In most developing and developed countries, older adults are increasingly becoming the largest age bracket due to increasing longevity and lower fertility rates [1]. In the United States (US), it is estimated that between 2012 and 2050 the proportion of individuals 65 years and older will nearly double [2]. Advances in healthcare have succeeded in helping people live longer, but the gains have not translated to healthier lives in later life. Studies suggest that as people age, the risk of chronic diseases increases, leading to higher healthcare spending in later years [2]. Rising health expenditures of older adults put increasing fiscal pressure on Medicare, a federal health insurance program for US citizens who are 65 years and older, younger people with certain disabilities, and those who suffer from end stage renal disease [3]. In 2015, for example, total Medicare expenditure was $632 billion; approximately 25% of this cost was due to in-hospital care [4]. An additional 10% of the total cost was due to readmissions through emergency transports alone, which are common in older adults [5].

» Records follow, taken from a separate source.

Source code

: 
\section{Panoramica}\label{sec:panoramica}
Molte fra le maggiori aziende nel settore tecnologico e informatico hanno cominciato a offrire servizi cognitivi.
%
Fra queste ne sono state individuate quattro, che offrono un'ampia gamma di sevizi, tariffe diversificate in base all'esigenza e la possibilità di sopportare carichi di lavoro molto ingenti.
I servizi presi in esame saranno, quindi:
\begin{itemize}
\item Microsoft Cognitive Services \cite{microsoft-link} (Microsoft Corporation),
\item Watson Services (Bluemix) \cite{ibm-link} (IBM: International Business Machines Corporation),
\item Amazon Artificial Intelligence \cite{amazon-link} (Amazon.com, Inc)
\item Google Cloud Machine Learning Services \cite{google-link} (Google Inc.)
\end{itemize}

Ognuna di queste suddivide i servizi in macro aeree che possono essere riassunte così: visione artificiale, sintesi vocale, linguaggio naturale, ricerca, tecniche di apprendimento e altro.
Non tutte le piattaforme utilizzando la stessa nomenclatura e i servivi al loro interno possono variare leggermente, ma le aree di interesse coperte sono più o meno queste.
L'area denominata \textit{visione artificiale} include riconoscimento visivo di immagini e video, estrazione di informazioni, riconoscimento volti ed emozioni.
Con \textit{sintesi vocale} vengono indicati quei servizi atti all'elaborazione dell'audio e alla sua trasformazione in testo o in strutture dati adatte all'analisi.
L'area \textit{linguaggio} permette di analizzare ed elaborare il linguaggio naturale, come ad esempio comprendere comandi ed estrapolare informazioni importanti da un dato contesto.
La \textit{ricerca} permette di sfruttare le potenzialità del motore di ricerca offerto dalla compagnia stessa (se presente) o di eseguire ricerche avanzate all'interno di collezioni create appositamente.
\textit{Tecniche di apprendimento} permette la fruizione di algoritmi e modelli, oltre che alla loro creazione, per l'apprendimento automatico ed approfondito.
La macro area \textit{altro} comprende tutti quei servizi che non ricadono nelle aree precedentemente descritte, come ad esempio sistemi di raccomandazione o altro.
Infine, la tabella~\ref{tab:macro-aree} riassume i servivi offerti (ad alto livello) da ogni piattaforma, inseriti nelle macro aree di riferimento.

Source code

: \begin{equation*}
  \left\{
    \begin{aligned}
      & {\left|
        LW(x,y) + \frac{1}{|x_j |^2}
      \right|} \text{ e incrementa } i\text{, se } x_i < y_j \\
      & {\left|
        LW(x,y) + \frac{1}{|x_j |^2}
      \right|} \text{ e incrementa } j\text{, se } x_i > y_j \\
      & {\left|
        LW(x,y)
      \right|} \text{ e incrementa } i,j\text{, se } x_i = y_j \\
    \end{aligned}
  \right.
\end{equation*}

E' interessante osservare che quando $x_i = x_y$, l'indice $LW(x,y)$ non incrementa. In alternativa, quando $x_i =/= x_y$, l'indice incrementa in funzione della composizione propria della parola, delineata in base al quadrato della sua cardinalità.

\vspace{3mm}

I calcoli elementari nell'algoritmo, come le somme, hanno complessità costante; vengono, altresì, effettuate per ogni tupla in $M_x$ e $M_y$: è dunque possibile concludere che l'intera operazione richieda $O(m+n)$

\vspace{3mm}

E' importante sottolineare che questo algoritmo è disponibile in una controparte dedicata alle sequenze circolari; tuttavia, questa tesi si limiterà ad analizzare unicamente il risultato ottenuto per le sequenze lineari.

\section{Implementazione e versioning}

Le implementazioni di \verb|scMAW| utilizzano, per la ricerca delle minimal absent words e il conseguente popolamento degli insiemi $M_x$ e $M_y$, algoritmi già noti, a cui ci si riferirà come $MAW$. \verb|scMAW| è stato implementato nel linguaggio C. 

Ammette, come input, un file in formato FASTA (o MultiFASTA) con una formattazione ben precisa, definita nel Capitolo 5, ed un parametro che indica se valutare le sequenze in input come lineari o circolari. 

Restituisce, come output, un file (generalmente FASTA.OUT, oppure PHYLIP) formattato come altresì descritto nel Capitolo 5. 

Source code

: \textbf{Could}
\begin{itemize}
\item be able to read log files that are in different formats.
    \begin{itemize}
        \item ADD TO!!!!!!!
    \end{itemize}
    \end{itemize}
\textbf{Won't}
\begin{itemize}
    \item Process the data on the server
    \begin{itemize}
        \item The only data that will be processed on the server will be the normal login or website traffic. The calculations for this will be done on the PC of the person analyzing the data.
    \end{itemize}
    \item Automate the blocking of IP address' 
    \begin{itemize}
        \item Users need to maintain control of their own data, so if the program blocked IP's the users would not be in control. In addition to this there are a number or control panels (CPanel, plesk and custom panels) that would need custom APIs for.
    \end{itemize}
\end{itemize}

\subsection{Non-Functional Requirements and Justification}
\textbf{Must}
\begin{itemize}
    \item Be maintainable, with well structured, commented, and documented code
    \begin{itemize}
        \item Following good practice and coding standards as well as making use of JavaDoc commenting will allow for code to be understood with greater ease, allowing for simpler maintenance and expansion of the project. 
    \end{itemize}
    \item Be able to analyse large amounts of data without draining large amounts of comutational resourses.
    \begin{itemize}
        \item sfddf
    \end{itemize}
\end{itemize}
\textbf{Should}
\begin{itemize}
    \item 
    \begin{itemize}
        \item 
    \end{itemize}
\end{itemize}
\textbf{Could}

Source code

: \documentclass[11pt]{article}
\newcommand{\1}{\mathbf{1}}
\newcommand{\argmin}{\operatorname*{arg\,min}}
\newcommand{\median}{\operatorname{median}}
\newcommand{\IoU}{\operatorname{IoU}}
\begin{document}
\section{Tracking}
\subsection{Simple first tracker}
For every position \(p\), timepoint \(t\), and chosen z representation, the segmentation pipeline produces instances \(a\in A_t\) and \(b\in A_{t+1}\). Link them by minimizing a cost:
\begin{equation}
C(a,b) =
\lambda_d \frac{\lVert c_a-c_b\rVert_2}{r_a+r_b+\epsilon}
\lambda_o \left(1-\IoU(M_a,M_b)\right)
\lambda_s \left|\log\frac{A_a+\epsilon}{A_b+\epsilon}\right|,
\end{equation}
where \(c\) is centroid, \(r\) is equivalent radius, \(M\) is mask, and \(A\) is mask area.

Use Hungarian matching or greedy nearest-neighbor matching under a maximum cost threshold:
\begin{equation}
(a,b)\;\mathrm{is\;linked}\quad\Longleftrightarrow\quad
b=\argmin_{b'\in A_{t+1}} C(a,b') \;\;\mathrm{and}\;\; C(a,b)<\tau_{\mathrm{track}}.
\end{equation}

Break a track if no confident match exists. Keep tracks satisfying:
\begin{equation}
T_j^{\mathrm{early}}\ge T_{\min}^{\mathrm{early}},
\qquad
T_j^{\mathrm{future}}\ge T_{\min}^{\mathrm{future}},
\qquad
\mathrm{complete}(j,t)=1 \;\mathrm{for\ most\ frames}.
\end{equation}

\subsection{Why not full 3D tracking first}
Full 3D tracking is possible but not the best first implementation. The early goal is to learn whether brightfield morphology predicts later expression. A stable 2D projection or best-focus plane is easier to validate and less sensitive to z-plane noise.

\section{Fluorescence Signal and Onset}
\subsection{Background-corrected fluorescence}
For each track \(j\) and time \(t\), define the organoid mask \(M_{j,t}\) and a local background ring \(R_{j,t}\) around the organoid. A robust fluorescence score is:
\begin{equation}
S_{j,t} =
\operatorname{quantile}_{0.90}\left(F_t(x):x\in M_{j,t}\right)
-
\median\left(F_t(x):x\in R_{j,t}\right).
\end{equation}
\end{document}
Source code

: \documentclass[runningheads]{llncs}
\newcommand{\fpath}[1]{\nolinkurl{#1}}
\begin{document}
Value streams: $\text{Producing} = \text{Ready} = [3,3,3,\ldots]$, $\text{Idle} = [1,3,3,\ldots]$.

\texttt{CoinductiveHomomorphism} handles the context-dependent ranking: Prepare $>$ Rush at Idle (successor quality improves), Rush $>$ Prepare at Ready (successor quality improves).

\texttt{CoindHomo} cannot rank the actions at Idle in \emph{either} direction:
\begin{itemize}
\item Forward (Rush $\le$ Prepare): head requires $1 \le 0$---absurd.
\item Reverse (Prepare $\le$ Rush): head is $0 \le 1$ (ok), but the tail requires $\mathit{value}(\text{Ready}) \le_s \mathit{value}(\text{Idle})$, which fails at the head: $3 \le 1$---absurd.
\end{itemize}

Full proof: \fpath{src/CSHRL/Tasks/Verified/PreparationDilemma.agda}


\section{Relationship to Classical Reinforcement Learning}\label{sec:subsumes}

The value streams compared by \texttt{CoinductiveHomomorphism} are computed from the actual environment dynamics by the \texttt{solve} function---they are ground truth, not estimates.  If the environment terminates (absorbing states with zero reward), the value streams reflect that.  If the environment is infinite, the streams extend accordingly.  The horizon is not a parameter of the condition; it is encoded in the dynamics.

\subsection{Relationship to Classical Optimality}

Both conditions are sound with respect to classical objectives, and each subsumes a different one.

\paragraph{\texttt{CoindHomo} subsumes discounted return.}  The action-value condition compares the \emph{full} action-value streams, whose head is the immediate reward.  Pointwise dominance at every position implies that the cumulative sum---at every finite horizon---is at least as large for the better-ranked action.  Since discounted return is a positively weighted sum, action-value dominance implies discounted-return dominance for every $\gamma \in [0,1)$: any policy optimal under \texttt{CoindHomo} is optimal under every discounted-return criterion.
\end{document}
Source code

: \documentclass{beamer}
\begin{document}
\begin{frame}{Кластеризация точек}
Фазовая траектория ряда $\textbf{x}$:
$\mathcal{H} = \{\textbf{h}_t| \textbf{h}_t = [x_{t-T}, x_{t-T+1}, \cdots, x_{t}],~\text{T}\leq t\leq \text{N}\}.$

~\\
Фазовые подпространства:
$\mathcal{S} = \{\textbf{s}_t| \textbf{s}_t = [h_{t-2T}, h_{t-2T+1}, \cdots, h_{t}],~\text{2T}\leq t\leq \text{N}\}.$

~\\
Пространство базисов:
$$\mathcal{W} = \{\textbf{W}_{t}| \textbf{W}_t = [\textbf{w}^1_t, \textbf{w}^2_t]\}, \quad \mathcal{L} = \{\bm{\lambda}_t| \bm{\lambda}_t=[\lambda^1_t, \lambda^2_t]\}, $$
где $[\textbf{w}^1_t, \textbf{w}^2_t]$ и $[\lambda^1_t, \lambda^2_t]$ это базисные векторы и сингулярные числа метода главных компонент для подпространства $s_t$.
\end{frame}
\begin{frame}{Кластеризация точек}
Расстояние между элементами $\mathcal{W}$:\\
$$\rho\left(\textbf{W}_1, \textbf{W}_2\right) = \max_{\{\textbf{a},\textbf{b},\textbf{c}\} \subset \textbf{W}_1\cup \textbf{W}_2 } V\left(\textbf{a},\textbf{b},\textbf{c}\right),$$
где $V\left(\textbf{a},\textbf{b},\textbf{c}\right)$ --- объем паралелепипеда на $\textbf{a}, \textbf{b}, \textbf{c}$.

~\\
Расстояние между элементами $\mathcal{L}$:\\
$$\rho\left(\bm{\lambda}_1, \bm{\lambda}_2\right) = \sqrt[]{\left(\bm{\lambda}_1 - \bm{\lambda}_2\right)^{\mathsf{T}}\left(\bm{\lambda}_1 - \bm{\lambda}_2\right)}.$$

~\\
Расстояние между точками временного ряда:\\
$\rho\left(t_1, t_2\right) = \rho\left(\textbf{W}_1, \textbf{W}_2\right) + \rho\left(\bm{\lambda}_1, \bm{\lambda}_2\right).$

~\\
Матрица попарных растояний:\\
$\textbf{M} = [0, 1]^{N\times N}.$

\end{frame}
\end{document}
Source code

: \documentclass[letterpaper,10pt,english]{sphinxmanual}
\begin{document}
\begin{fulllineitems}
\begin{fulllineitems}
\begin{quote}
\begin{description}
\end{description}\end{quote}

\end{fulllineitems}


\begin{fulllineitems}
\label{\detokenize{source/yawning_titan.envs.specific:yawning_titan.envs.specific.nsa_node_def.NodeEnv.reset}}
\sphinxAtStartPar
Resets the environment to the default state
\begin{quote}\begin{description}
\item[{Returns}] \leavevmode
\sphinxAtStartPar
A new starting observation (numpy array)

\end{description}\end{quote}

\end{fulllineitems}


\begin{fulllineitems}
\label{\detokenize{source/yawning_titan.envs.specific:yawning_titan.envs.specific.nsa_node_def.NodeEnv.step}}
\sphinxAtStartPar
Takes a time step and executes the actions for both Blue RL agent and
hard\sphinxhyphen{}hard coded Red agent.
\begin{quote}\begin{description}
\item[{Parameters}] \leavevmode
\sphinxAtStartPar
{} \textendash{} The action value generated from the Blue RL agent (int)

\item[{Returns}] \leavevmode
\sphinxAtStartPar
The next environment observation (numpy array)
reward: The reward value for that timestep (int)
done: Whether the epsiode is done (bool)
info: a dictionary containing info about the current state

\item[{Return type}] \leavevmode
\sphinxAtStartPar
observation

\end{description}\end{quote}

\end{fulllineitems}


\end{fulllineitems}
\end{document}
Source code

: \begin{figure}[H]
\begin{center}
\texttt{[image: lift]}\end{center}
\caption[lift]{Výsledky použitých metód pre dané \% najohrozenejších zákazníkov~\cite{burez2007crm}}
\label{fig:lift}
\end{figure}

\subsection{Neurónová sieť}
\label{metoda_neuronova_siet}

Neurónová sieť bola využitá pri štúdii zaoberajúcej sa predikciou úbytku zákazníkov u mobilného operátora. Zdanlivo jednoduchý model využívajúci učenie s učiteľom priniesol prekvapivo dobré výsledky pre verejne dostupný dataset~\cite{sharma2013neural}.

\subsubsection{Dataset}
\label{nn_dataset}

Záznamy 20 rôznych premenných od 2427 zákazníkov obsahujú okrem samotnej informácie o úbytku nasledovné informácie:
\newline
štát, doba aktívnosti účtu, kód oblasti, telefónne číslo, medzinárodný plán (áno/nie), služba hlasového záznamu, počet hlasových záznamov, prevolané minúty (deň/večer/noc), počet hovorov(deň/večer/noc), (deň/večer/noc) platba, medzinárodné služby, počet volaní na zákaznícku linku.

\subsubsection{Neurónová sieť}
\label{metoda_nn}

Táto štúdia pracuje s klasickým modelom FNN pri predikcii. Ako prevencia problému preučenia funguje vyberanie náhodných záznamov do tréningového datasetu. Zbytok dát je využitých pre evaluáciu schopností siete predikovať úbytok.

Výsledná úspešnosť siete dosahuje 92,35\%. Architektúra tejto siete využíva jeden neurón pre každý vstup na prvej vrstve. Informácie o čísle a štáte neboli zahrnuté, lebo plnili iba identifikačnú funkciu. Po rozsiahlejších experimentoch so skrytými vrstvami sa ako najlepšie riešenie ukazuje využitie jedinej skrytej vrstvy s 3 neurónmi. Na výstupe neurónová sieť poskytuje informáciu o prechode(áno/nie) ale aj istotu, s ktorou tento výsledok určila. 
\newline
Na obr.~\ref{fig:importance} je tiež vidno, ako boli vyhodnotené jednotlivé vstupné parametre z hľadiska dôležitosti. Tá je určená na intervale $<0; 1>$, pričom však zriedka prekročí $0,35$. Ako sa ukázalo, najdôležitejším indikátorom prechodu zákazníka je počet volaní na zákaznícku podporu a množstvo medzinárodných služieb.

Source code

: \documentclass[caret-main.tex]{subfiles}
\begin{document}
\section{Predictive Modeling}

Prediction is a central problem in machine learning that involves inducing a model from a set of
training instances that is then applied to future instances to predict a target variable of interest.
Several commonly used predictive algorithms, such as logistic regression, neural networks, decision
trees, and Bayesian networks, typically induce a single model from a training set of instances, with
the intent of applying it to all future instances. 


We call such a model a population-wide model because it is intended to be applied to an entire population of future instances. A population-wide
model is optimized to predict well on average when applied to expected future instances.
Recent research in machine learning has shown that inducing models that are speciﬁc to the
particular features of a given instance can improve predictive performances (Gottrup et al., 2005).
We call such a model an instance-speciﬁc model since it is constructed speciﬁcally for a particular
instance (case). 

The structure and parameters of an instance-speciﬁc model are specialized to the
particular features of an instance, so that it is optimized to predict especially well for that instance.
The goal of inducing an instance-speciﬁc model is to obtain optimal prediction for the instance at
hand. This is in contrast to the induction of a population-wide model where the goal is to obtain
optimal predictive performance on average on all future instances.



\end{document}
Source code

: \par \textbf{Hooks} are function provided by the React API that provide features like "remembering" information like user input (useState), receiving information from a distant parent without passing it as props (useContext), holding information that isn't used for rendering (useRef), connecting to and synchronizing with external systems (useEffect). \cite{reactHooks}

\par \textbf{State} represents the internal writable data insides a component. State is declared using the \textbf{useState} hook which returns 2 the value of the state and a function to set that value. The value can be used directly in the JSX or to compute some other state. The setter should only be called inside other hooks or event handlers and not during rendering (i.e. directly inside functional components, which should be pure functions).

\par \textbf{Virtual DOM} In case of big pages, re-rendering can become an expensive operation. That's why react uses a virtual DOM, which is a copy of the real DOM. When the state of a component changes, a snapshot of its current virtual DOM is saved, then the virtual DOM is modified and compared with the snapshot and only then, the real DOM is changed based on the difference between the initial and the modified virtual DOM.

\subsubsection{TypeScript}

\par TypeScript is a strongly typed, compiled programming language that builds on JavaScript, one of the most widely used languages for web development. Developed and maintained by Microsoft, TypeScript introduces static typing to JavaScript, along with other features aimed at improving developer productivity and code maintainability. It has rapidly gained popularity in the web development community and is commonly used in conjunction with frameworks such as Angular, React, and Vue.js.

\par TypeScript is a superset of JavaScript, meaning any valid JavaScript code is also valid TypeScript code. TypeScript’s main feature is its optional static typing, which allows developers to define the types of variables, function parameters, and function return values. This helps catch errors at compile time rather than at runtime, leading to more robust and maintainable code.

Notably, nearly a quarter of hospital readmissions in the Medicare cohort are considered potentially avoidable [6]. The definition of avoidable readmissions varies depending on patient demographics, available resources, settings, and pre-existing conditions [6]. To incentivize hospitals to reduce potentially avoidable readmissions, Centers for Medicare and Medicaid Services (CMS), the federal agency that administers Medicare, implemented initial policies in 2012 to penalize hospitals with above-average 30-days readmissions for heart failure, pneumonia, and acute myocardial infarction. In 2014, the applicable conditions were expanded to include patients admitted for acute exacerbation of Chronic Obstructive Pulmonary Disease (COPD), elective total hip arthroplasty and total knee arthroplasty. Consequently, this policy change motivated hospitals to implement a variety of quality improvement programs and technological innovations to improve outcomes [7]. So far, results are encouraging. For example, in 2013, CMS reported a reduction in readmission rates from an average of 19.0% from 2007–2011 to 17.5% in 2013 [8]. Moreover, while CMS has traditionally reimbursed conditions individually for a single illness or a course of treatment, the Bundled Payments for Care Improvement Initiative scheduled for 2017 is designed to help healthcare providers better manage those with multiple chronic conditions, mental and behavioral health issues, cognitive impairment and mobility-related disabilities.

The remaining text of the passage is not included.